Dollar slips as Fed leads world with emergency rate cuts
SYDNEY (Reuters) – Markets were set for another chaotic session on Monday after many of the world’s major central banks joined in an emergency round of policy easing aimed at cushioning the impact of the coronavirus on economies.
The U.S. Federal Reserve cut rates to a target range of 0% to 0.25% and said it would expand its balance sheet by at least $700 billion in coming weeks.
Five other central banks also cut pricing on their swap lines to make it easier to provide dollars to their financial institutions facing stress in credit markets.
The Fed, the Bank of Canada, European Central Bank, Bank of England, Bank of Japan and Swiss National Bank set up swap lines in the financial crisis. They also agreed to offer three-month credit in U.S. dollars on a regular basis and at a rate cheaper than usual.
The move was designed to bring down the price banks and companies pay to access U.S. dollars, which has surged in recent weeks as a coronavirus pandemic spooked investors.
U.S. President Donald Trump called the move “terrific” and “very good news.”

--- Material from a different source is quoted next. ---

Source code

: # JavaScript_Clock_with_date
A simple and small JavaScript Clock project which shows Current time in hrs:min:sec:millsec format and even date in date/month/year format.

The Reserve Bank of New Zealand (RBNZ) joined in with a cut of 75 basis points to its rates, and speculation was rife the Reserve Bank of Australia (RBA) would also ease.
“Central banks around the world continue to react with emergency interest rate cuts to assist with the shock to demand arising from the spread of the COVID-19 virus, with necessary public health containment efforts coming at a substantial economic cost,” NAB chief economist Alan Oster.
“Central banks are also appropriately providing additional liquidity to financial systems.”
Most market had yet to open in Asia, but currencies were active with the U.S. dollar falling given that the Fed had cut by more than its peers.
The dollar dropped 1.1% on the Japanese yen to 116.71 JPY=, while the euro climbed 0.8% to $1.1186.